So anyway…(as this fellow might out it)
The Harlem Hellfighters by Max Brooks –Brooks made his name mythologizing the walking-dead (World War Z, The Zombie Survival Guide). But he proves himself just as conscientious in rendering factually grounded savagery in this fire-breathing graphic (in every sense) novel about the legendary all-black 369th Infantry Regiment that roared out of Harlem to fight in World War I, the hinge between post-Reconstruction’s legally-sanctioned terrorism of African Americans and the gathering pre-dawn of the civil rights movement. Though the Hellfighters’ passage from raw, often humiliated recruits to take-neither-prisoners-or-shit-from-anybody warriors is rousing, the visual depictions of squalor, disease and violence (thanks to the classic-war-comics élan of illustrator Canaan White) deepen the many ironies layered onto this saga; not the least of which was that it was only through the horrific, demeaning process of war that black men could begin proving their worthiness as American citizens – and even that wasn’t enough. To establish its own validity as historical fiction, Brooks’ account brings in such real-life badasses as James Reese Europe, Henry Lincoln Johnson and Henri Gouraud for colorful cameos. Of course, a movie is planned. Good luck trying to top this
Scarlett Johansson –I’ve already waxed rhapsodic about the commanding way she works the alien-enigmatic in the polarizing Under the Skin. By contrast, the art-house crowd showed relatively little-to-no-interest in Lucy in which she played a hapless, sponge-faced drug mule accidently injected with a drug transmuting her into a time-distorting, matter-altering, ass-kicking wonder woman.

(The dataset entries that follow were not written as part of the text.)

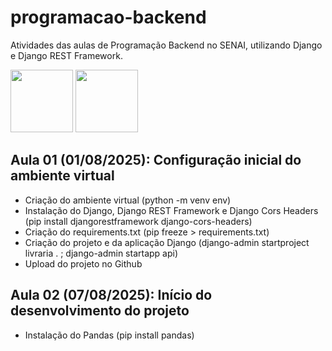 # programacao-backend
Atividades das aulas de Programação Backend no SENAI, utilizando Django e Django REST Framework.

<code><img src="https://cdn.jsdelivr.net/gh/devicons/devicon@latest/icons/django/django-plain.svg" style="width:100px;" /></code>
<code><img src="https://cdn.jsdelivr.net/gh/devicons/devicon@latest/icons/djangorest/djangorest-original.svg" style="width:100px;" /></code>

## Aula 01 (01/08/2025): Configuração inicial do ambiente virtual
- Criação do ambiente virtual (python -m venv env)
- Instalação do Django, Django REST Framework e Django Cors Headers (pip install djangorestframework django-cors-headers)
- Criação do requirements.txt (pip freeze > requirements.txt)
- Criação do projeto e da aplicação Django (django-admin startproject livraria . ; django-admin startapp api)
- Upload do projeto no Github

## Aula 02 (07/08/2025): Início do desenvolvimento do projeto
- Instalação do Pandas (pip install pandas)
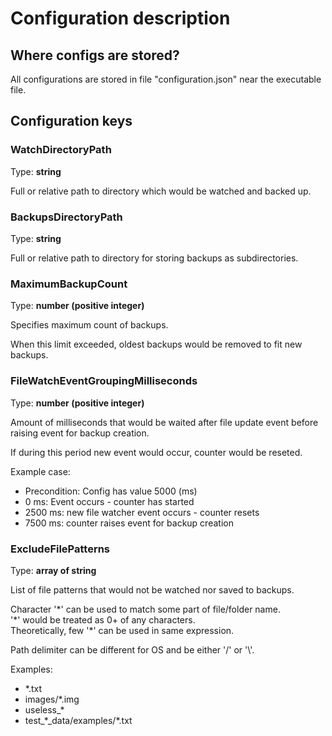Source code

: # Configuration description

## Where configs are stored?

All configurations are stored in file "configuration.json" near the executable file.

## Configuration keys

### WatchDirectoryPath

Type: **string**

Full or relative path to directory which would be watched and backed up.

### BackupsDirectoryPath

Type: **string**

Full or relative path to directory for storing backups as subdirectories.

### MaximumBackupCount

Type: **number (positive integer)**

Specifies maximum count of backups.

When this limit exceeded, oldest backups would be removed to fit new backups.

### FileWatchEventGroupingMilliseconds

Type: **number (positive integer)**

Amount of milliseconds that would be waited after file update event before raising event for backup creation.

If during this period new event would occur, counter would be reseted.

Example case:
- Precondition: Config has value 5000 (ms)
- 0 ms: Event occurs - counter has started
- 2500 ms: new file watcher event occurs - counter resets
- 7500 ms: counter raises event for backup creation

### ExcludeFilePatterns

Type: **array of string**

List of file patterns that would not be watched nor saved to backups.

Character '\*' can be used to match some part of file/folder name.<br>
'\*' would be treated as 0+ of any characters.<br>
Theoretically, few '\*' can be used in same expression.

Path delimiter can be different for OS and be either '/' or '\\'.

Examples:
- \*.txt
- images/\*.img
- useless_\*
- test_\*_data/examples/\*.txt

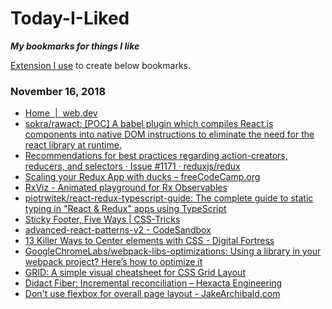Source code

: # Today-I-Liked
***My bookmarks for things I like***

[Extension I use](https://chrome.google.com/webstore/detail/like-on-github/fbkngleiiccokoifohhjhlagkejlphkj) to create below bookmarks.

### November 16, 2018 
- [Home  |  web.dev](https://web.dev/) 
- [sokra/rawact: [POC] A babel plugin which compiles React.js components into native DOM instructions to eliminate the need for the react library at runtime.](https://github.com/sokra/rawact) 
- [Recommendations for best practices regarding action-creators, reducers, and selectors · Issue #1171 · reduxjs/redux](https://github.com/reduxjs/redux/issues/1171) 
- [Scaling your Redux App with ducks – freeCodeCamp.org](https://medium.freecodecamp.org/scaling-your-redux-app-with-ducks-6115955638be) 
- [RxViz - Animated playground for Rx Observables](https://rxviz.com/) 
- [piotrwitek/react-redux-typescript-guide: The complete guide to static typing in "React & Redux" apps using TypeScript](https://github.com/piotrwitek/react-redux-typescript-guide) 
- [Sticky Footer, Five Ways | CSS-Tricks](https://css-tricks.com/couple-takes-sticky-footer/) 
- [advanced-react-patterns-v2 - CodeSandbox](https://codesandbox.io/s/github/kentcdodds/advanced-react-patterns-v2/tree/egghead/?from-embed) 
- [13 Killer Ways to Center elements with CSS - Digital Fortress](https://digitalfortress.tech/tricks/13-killer-ways-to-center-elements-with-css/) 
- [GoogleChromeLabs/webpack-libs-optimizations: Using a library in your webpack project? Here’s how to optimize it](https://github.com/GoogleChromeLabs/webpack-libs-optimizations#react) 
- [GRID: A simple visual cheatsheet for CSS Grid Layout](http://grid.malven.co/) 
- [Didact Fiber: Incremental reconciliation – Hexacta Engineering](https://engineering.hexacta.com/didact-fiber-incremental-reconciliation-b2fe028dcaec) 
- [Don't use flexbox for overall page layout - JakeArchibald.com](https://jakearchibald.com/2014/dont-use-flexbox-for-page-layout/) 

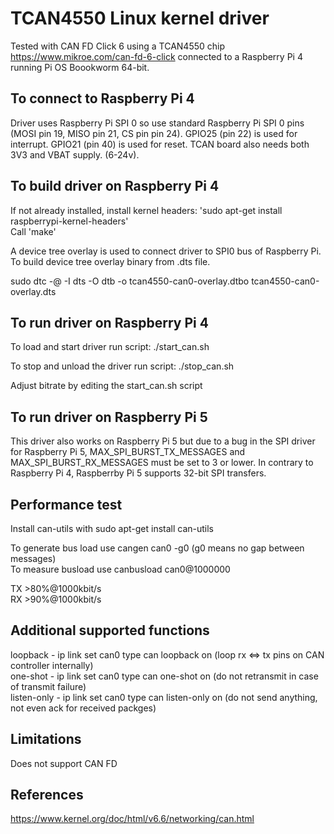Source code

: # TCAN4550 Linux kernel driver

Tested with CAN FD Click 6 using a TCAN4550 chip https://www.mikroe.com/can-fd-6-click connected to a Raspberry Pi 4 running Pi OS Boookworm 64-bit.

## To connect to Raspberry Pi 4

Driver uses Raspberry Pi SPI 0 so use standard Raspberry Pi SPI 0 pins (MOSI pin 19, MISO pin 21, CS pin pin 24). GPIO25 (pin 22) is used for interrupt. GPIO21 (pin 40) is used for reset. TCAN board also needs both 3V3 and VBAT supply. (6-24v).

## To build driver on Raspberry Pi 4

If not already installed, install kernel headers: 'sudo apt-get install raspberrypi-kernel-headers'  
Call 'make'  

A device tree overlay is used to connect driver to SPI0 bus of Raspberry Pi. To build device tree overlay binary from .dts file.  

sudo dtc -@ -I dts -O dtb -o tcan4550-can0-overlay.dtbo tcan4550-can0-overlay.dts  

## To run driver on Raspberry Pi 4

To load and start driver run script: ./start_can.sh  

To stop and unload the driver run script: ./stop_can.sh  

Adjust bitrate by editing the start_can.sh script  

## To run driver on Raspberry Pi 5
This driver also works on Raspberry Pi 5 but due to a bug in the SPI driver for Raspberry Pi 5, MAX_SPI_BURST_TX_MESSAGES and MAX_SPI_BURST_RX_MESSAGES
must be set to 3 or lower. In contrary to Raspberry Pi 4, Raspberrby Pi 5 supports 32-bit SPI transfers.

## Performance test
Install can-utils with sudo apt-get install can-utils  

To generate bus load use cangen can0 -g0 (g0 means no gap between messages)  
To measure busload use canbusload can0@1000000  

TX >80%@1000kbit/s  
RX >90%@1000kbit/s  

## Additional supported functions

loopback - ip link set can0 type can loopback on (loop rx <=> tx pins on CAN controller internally)  
one-shot - ip link set can0 type can one-shot on (do not retransmit in case of transmit failure)  
listen-only - ip link set can0 type can listen-only on (do not send anything, not even ack for received packges)  

## Limitations
Does not support CAN FD

## References
https://www.kernel.org/doc/html/v6.6/networking/can.html



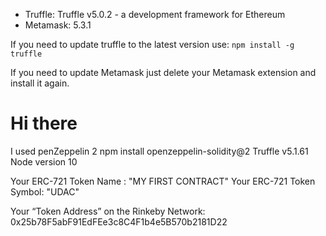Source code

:   
- Truffle: Truffle v5.0.2 - a development framework for Ethereum
- Metamask: 5.3.1

If you need to update truffle to the latest version use:
`npm install -g truffle`

If you need to update Metamask just delete your Metamask extension and install it again.


# Hi there
I used penZeppelin 2 npm install openzeppelin-solidity@2
Truffle v5.1.61 
Node version 10

Your ERC-721 Token Name : "MY FIRST CONTRACT"
Your ERC-721 Token Symbol:   "UDAC"

Your “Token Address” on the Rinkeby Network:  0x25b78F5abF91EdFEe3c8C4F1b4e5B570b2181D22


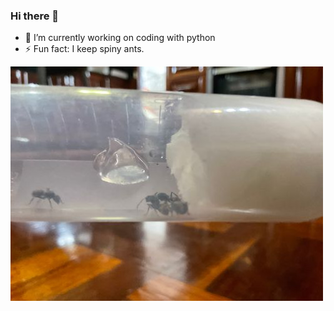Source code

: ### Hi there 👋 

- 🔭 I’m currently working on coding with python
- ⚡ Fun fact: I keep spiny ants. 

![image](/IMG_0077.jpg)

<!--

**joshua-park-tech/Joshua-park-tech** is a ✨ _special_ ✨ repository because its `README.md` (this file) appears on your GitHub profile.

Here are some ideas to get you started:




-->
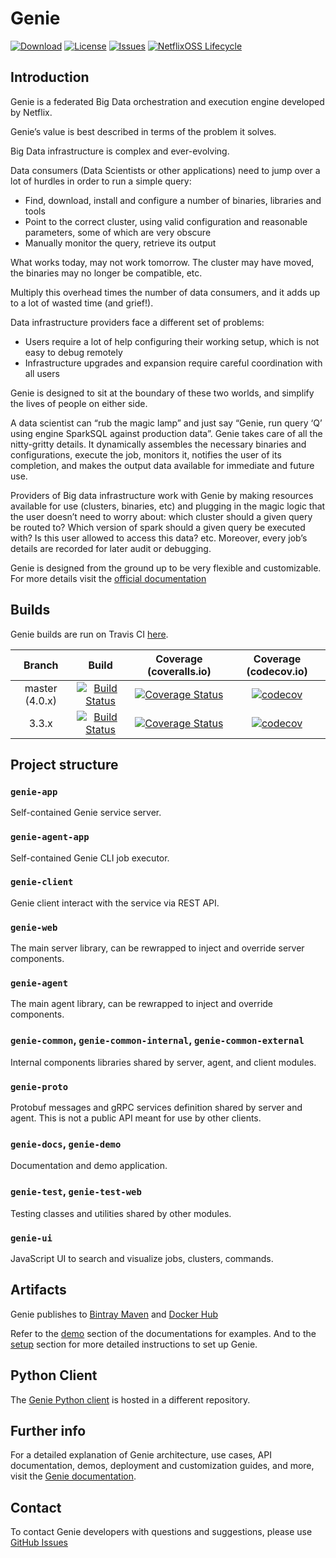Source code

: # Genie

[![Download](https://api.bintray.com/packages/netflixoss/maven/genie/images/download.svg)](https://bintray.com/netflixoss/maven/genie/_latestVersion)
[![License](https://img.shields.io/github/license/Netflix/genie.svg)](http://www.apache.org/licenses/LICENSE-2.0)
[![Issues](https://img.shields.io/github/issues/Netflix/genie.svg)](https://github.com/Netflix/genie/issues)
[![NetflixOSS Lifecycle](https://img.shields.io/osslifecycle/Netflix/genie.svg)]()

## Introduction

Genie is a federated Big Data orchestration and execution engine developed by Netflix.

Genie’s value is best described in terms of the problem it solves.

Big Data infrastructure is complex and ever-evolving.

Data consumers (Data Scientists or other applications) need to jump over a lot of hurdles in order to run a simple query:
 - Find, download, install and configure a number of binaries, libraries and tools
 - Point to the correct cluster, using valid configuration and reasonable parameters, some of which are very obscure
 - Manually monitor the query, retrieve its output

What works today, may not work tomorrow.
The cluster may have moved, the binaries may no longer be compatible, etc.

Multiply this overhead times the number of data consumers, and it adds up to a lot of wasted time (and grief!).

Data infrastructure providers face a different set of problems:
 - Users require a lot of help configuring their working setup, which is not easy to debug remotely
 - Infrastructure upgrades and expansion require careful coordination with all users


Genie is designed to sit at the boundary of these two worlds, and simplify the lives of people on either side.

A data scientist can “rub the magic lamp” and just say “Genie, run query ‘Q’ using engine SparkSQL against production data”.
Genie takes care of all the nitty-gritty details. It dynamically assembles the necessary binaries and configurations, execute the job, monitors it, notifies the user of its completion, and makes the output data available for immediate and future use.

Providers of Big data infrastructure work with Genie by making resources available for use (clusters, binaries, etc) and plugging in the magic logic that the user doesn’t need to worry about: which cluster should a given query be routed to? Which version of spark should a given query be executed with? Is this user allowed to access this data? etc.
Moreover, every job’s details are recorded for later audit or debugging.

Genie is designed from the ground up to be very flexible and customizable.
For more details visit the [official documentation](https://netflix.github.io/genie)

## Builds

Genie builds are run on Travis CI [here](https://travis-ci.com/Netflix/genie).

| Branch |                                                     Build                                                     |                                                                 Coverage (coveralls.io)                                                                |                                                        Coverage (codecov.io)                                                       |
|:------:|:-------------------------------------------------------------------------------------------------------------:|:------------------------------------------------------------------------------------------------------------------------------------------------------:|:----------------------------------------------------------------------------------------------------------------------------------:|
| master (4.0.x) | [![Build Status](https://travis-ci.com/Netflix/genie.svg?branch=master)](https://travis-ci.com/Netflix/genie) | [![Coverage Status](https://coveralls.io/repos/github/Netflix/genie/badge.svg?branch=master)](https://coveralls.io/github/Netflix/genie?branch=master) | [![codecov](https://codecov.io/gh/Netflix/genie/branch/master/graph/badge.svg)](https://codecov.io/gh/Netflix/genie/branch/master) |
|  3.3.x |  [![Build Status](https://travis-ci.com/Netflix/genie.svg?branch=3.3.x)](https://travis-ci.com/Netflix/genie) |  [![Coverage Status](https://coveralls.io/repos/github/Netflix/genie/badge.svg?branch=3.3.x)](https://coveralls.io/github/Netflix/genie?branch=3.3.x)  |  [![codecov](https://codecov.io/gh/Netflix/genie/branch/3.3.x/graph/badge.svg)](https://codecov.io/gh/Netflix/genie/branch/3.3.x)  |

## Project structure

### `genie-app`
Self-contained Genie service server.

### `genie-agent-app`
Self-contained Genie CLI job executor.

### `genie-client`
Genie client interact with the service via REST API.

### `genie-web`
The main server library, can be rewrapped to inject and override server components.

### `genie-agent`
The main agent library, can be rewrapped to inject and override components.

### `genie-common`, `genie-common-internal`, `genie-common-external`

Internal components libraries shared by server, agent, and client modules.

### `genie-proto`
Protobuf messages and gRPC services definition shared by server and agent.
This is not a public API meant for use by other clients.

### `genie-docs`, `genie-demo`
Documentation and demo application.

### `genie-test`, `genie-test-web`
Testing classes and utilities shared by other modules.

### `genie-ui`
JavaScript UI to search and visualize jobs, clusters, commands.

## Artifacts

Genie publishes to [Bintray Maven](https://bintray.com/netflixoss/maven/genie/_latestVersion) and [Docker Hub](https://hub.docker.com/r/netflixoss/genie-app/)

Refer to the [demo]() section of the documentations for examples.
And to the [setup]() section for more detailed instructions to set up Genie.

## Python Client

The [Genie Python client](https://github.com/Netflix/pygenie) is hosted in a different repository.

## Further info
For a detailed explanation of Genie architecture, use cases, API documentation, demos, deployment and customization guides, and more, visit the
[Genie documentation](https://netflix.github.io/genie).

## Contact

To contact Genie developers with questions and suggestions, please use [GitHub Issues](https://github.com/Netflix/genie/issues)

But Luc Besson’s acrylic pulp fantasy proved that few, if any movie actresses today are as cavalierly brilliant at throwing down wire-to-wire magnetism in such nutty eye candy. Manny Farber would have wallowed in the termite splendor of it all. Even her by-now borderline-gratuitous Black Widow turn in support of yet another Marvel money machine (Captain America: The Winter Soldier) retained enough droll slinkiness to make one suspect that giving the Widow her own vehicle might be a bit of a let-down. Then again, Ms. Scarlett never let me down once this year, so why dwell upon the purely speculative?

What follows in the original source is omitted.